Sorry but we do not divulge details related to the security of the server


--- Quote from: kcbrown on August 11, 2023, 10:02:56 pm ---
--- Quote from: gnif on August 11, 2023, 11:43:21 am ---It does seems to be a coincidence, the Wordpress website runs on a different version of PHP which was unaffected and is isolated from the forum. Anything more is just speculation, the processes would have needed to have been run under a debugger with debug symbols to catch the fault and obtain any useful debugging information (which would kill server performance while waiting for it to fault again, if ever it decides to)

--- End quote ---

It depends on the degree to which the optimizer switches affect the performance of the server, among other things (e.g., do you need to set a memory watchpoint?).  It's possible to have debug symbols compiled in while the optimizer switches remain the same, but whether you get anything useful as a consequence when the fault occurs just depends.  Note that there's a huge difference between being able to see stack traces and being able to step through the code in a sane manner, and optimization affects the latter a lot more than the former.  There are some optimizations that could potentially interfere with getting a proper stack trace (e.g., -fomit-frame-pointer) but in reading up on it a bit it seems that it may have limited to no impact on x86-64.  I would expect gdb these days to be able to reconstruct the call stack even if -fomit-frame-pointer was in use, based on what I've read about what it does.

That leaves only the performance impact to the running binary.  Attaching a debugger in and of itself will do nothing to the performance of the running process unless the operating system underneath is horribly coded.  A segfault is something the operating system will detect and an attached debugger will be notified of that as soon as it happens, at which point the debugger can be used to examine the stacks and other things.  The debugger will be idle up until that point, and the running process will proceed as normal up until that point.

The main issue I've seen with debugging segfaults like that is that they often involve smashed stacks, and if that's happening then tracking them down might prove difficult at best.  Just enabling the stack protection in the compiler (-fstack-protector or -fstack-protector-all) could easily have a significant performance impact (I've never experimented with it so I really can't say), and if I understand the mechanisms it uses correctly, it's hit-or-miss anyway (meaning, something can scribble on your stack frame in such a way that it doesn't tickle the canary value), and only tells you which function's stack frame was smashed, not which code performed the smash.

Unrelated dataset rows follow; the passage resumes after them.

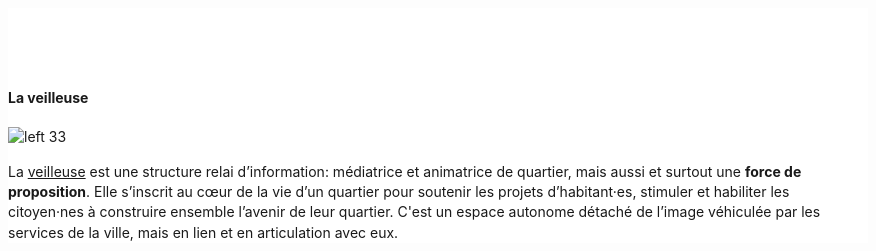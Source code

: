 <br>
<br>
<br>

#### La veilleuse
    
![left 33](https://movilab.org/images/movilab/9/91/Circle_veilleuse.png)
    
La [veilleuse](https://laveilleuse.wordpress.com/about/) est une structure relai d’information: médiatrice et animatrice de quartier, mais aussi et surtout une **force de proposition**. Elle s’inscrit au cœur de la vie d’un quartier pour soutenir les projets d’habitant·es, stimuler et habiliter les citoyen·nes à construire ensemble l’avenir de leur quartier. C'est un espace autonome détaché de l’image véhiculée par les services de la ville, mais en lien et en articulation avec eux.

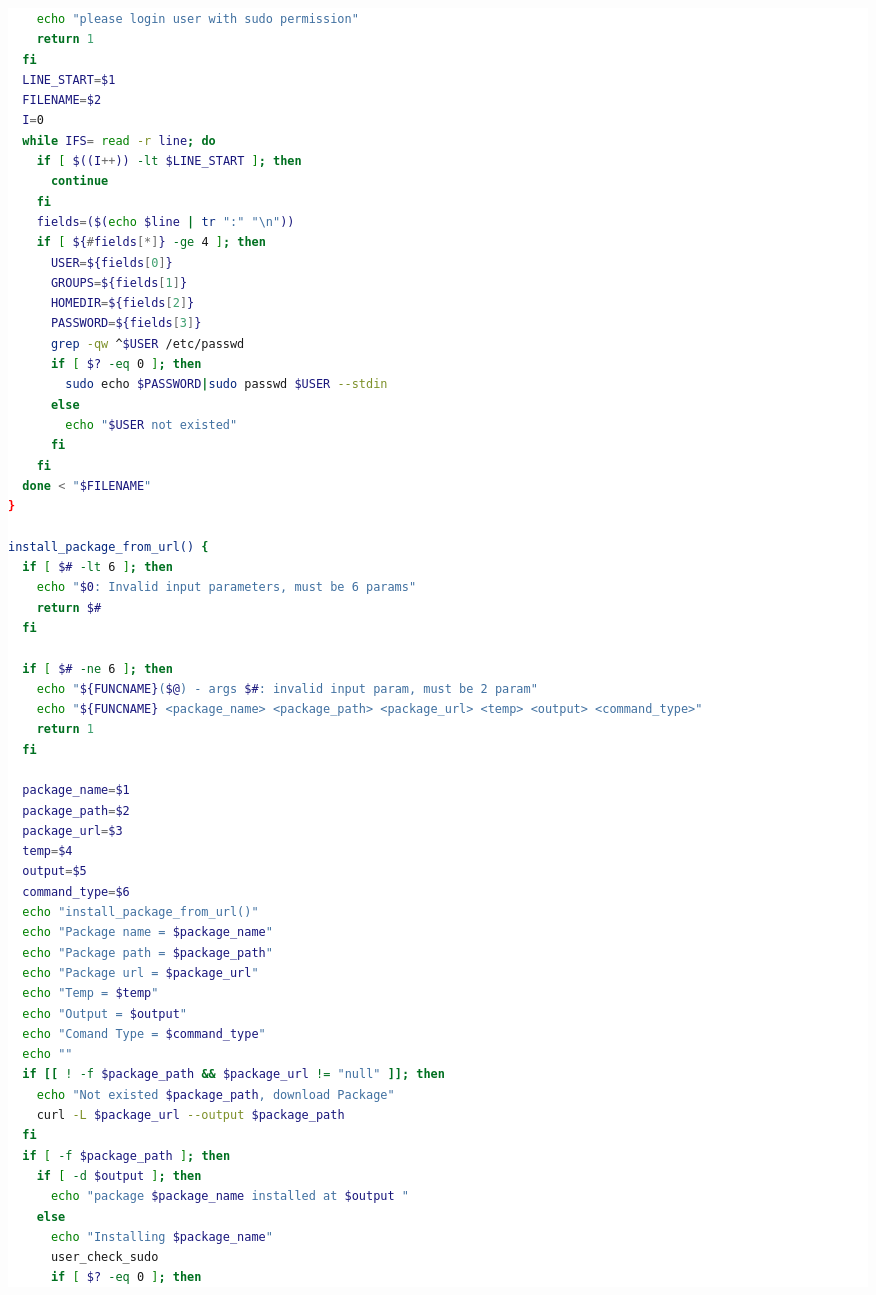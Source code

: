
 ```bash
    echo "please login user with sudo permission"
    return 1
  fi
  LINE_START=$1
  FILENAME=$2
  I=0
  while IFS= read -r line; do
    if [ $((I++)) -lt $LINE_START ]; then
      continue
    fi
    fields=($(echo $line | tr ":" "\n"))
    if [ ${#fields[*]} -ge 4 ]; then
      USER=${fields[0]}
      GROUPS=${fields[1]}
      HOMEDIR=${fields[2]}
      PASSWORD=${fields[3]}
      grep -qw ^$USER /etc/passwd
      if [ $? -eq 0 ]; then
        sudo echo $PASSWORD|sudo passwd $USER --stdin
      else
        echo "$USER not existed"
      fi
    fi
  done < "$FILENAME"
}

install_package_from_url() {
  if [ $# -lt 6 ]; then
    echo "$0: Invalid input parameters, must be 6 params"
    return $#
  fi
  
  if [ $# -ne 6 ]; then
    echo "${FUNCNAME}($@) - args $#: invalid input param, must be 2 param"
    echo "${FUNCNAME} <package_name> <package_path> <package_url> <temp> <output> <command_type>"
    return 1
  fi

  package_name=$1
  package_path=$2
  package_url=$3
  temp=$4
  output=$5
  command_type=$6
  echo "install_package_from_url()"
  echo "Package name = $package_name"
  echo "Package path = $package_path"
  echo "Package url = $package_url"
  echo "Temp = $temp"
  echo "Output = $output"
  echo "Comand Type = $command_type"
  echo ""
  if [[ ! -f $package_path && $package_url != "null" ]]; then
    echo "Not existed $package_path, download Package"
    curl -L $package_url --output $package_path
  fi
  if [ -f $package_path ]; then
    if [ -d $output ]; then
      echo "package $package_name installed at $output "
    else
      echo "Installing $package_name"
      user_check_sudo
      if [ $? -eq 0 ]; then
```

Bottom line: whether or not you get a performance hit will depend on what exactly you're trying to chase down.  The faults you mentioned might be against the heap, or might be against the stack, or might even be against the heap as a result of improper changes to the stack.  There's no way to know without venturing down the rabbit hole.

--- End quote ---

Obviously having compiled symbols in the binary are an option however packages provided by upstream do not do this and as we are running production binaries when this fault occurred we have nothing to go on. As this was a random occurrence and seems to have no regularity to it at this point (it may never even happen again) there is little point building custom binaries with debug symbols enabled making it difficult to keep updated with the latest security releases upstream as they become available.

Also attaching gdb does have a performance hit always, if you write low latency multi-threaded applications you will know that sometimes a bug is harder to reproduce when running under gdb as it slows things down enough to "fix" problems such as race conditions.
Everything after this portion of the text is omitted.